» Data for processing:
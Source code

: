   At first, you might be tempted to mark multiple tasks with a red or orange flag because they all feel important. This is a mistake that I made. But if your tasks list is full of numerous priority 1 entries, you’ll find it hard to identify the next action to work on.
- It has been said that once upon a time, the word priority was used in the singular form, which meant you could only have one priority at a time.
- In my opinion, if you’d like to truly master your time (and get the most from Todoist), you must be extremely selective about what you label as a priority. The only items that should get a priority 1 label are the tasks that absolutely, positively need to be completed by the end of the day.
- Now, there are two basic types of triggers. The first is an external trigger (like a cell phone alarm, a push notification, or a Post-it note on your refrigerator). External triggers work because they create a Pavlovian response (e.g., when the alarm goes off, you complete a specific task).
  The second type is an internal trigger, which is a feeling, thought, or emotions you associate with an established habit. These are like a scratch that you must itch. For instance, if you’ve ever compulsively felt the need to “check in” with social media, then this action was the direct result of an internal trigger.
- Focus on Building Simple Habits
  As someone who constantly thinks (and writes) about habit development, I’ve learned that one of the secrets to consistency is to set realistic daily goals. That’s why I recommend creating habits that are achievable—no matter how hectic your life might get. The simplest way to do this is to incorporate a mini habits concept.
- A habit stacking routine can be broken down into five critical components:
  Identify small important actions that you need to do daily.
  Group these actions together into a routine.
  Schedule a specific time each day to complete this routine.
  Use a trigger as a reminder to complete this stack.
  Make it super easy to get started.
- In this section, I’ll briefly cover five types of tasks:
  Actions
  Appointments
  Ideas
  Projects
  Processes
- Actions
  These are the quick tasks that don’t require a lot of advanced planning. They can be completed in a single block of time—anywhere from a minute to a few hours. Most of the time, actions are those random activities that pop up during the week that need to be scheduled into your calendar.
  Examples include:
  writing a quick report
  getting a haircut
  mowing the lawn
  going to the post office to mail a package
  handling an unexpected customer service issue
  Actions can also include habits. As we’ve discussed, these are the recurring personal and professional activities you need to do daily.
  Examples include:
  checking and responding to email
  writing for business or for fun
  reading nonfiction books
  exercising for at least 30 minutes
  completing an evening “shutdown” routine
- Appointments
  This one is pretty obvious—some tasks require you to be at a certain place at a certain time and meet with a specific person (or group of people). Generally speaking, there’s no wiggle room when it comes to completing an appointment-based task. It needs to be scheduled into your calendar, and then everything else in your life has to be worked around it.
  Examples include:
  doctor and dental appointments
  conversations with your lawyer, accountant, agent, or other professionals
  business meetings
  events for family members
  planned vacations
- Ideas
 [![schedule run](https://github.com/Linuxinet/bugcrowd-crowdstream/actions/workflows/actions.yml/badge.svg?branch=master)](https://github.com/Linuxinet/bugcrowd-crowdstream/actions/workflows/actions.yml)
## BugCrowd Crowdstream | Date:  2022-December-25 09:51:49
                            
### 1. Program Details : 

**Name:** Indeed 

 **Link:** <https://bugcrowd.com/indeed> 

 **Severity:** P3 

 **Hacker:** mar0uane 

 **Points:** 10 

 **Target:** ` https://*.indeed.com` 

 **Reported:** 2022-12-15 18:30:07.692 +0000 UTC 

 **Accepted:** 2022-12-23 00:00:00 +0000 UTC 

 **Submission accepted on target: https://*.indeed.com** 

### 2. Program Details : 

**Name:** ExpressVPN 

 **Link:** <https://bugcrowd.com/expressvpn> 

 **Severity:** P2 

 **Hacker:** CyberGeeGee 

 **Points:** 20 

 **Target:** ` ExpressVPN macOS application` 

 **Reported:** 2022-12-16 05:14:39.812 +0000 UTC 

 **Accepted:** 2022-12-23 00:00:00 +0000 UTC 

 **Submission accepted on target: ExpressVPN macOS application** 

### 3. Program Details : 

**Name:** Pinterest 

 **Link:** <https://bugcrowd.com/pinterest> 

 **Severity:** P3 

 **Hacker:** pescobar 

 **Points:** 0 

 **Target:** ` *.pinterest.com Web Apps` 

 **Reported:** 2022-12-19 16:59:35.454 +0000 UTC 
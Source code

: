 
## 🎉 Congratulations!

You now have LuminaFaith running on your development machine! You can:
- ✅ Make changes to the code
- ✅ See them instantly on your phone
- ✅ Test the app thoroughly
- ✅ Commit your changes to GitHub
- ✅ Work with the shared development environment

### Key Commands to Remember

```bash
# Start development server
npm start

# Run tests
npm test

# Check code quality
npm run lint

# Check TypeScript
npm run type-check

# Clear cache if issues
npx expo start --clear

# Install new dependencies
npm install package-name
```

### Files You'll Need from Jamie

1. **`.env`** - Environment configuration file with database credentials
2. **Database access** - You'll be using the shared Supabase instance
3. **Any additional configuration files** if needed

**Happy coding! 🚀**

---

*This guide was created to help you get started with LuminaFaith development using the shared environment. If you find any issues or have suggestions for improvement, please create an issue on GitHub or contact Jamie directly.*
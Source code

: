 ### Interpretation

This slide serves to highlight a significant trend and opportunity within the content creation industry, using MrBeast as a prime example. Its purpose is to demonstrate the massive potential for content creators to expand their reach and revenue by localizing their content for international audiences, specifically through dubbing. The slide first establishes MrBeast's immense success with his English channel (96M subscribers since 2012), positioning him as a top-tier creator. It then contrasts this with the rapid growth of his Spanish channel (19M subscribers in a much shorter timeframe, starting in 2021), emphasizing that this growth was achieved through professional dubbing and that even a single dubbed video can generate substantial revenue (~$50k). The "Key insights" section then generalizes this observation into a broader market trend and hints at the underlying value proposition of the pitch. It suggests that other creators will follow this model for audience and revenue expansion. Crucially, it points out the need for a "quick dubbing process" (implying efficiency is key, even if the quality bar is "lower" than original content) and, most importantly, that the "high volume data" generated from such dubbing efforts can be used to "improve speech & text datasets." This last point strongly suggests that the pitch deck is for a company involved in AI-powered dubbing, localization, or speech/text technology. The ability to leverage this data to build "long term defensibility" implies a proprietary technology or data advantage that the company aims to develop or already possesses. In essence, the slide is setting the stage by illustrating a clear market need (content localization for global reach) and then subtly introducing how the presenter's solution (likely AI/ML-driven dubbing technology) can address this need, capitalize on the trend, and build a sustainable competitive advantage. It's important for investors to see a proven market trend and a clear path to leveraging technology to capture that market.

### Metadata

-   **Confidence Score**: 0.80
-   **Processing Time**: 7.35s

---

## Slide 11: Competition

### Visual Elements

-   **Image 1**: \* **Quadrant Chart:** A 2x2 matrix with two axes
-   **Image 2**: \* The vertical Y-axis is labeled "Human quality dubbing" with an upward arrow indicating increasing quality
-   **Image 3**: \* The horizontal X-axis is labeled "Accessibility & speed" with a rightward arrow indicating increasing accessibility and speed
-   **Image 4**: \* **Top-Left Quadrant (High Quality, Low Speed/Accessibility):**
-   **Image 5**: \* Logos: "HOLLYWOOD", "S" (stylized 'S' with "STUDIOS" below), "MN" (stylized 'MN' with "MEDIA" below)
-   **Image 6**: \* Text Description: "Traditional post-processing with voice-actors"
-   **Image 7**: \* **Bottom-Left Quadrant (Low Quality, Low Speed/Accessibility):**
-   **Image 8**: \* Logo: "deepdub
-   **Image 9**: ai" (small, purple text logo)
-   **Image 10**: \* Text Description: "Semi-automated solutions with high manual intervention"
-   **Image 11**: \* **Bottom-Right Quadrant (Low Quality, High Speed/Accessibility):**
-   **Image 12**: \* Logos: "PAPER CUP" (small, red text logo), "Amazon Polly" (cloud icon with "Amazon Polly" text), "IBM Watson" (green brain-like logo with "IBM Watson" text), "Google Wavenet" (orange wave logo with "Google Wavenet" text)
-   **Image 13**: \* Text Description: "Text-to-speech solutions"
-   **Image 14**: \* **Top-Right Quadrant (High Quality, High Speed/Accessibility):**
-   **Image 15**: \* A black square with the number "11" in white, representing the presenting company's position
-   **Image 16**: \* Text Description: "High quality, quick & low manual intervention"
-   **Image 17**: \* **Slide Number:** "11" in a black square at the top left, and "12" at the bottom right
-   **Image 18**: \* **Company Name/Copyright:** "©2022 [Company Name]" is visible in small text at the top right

» Exercise brief:
The lines from the first of the entries through the line holding "- It has been" are to be restated word for word, and no others.

» Expected output:
Source code

:   At first, you might be tempted to mark multiple tasks with a red or orange flag because they all feel important. This is a mistake that I made. But if your tasks list is full of numerous priority 1 entries, you’ll find it hard to identify the next action to work on.
- It has been said that once upon a time, the word priority was used in the singular form, which meant you could only have one priority at a time.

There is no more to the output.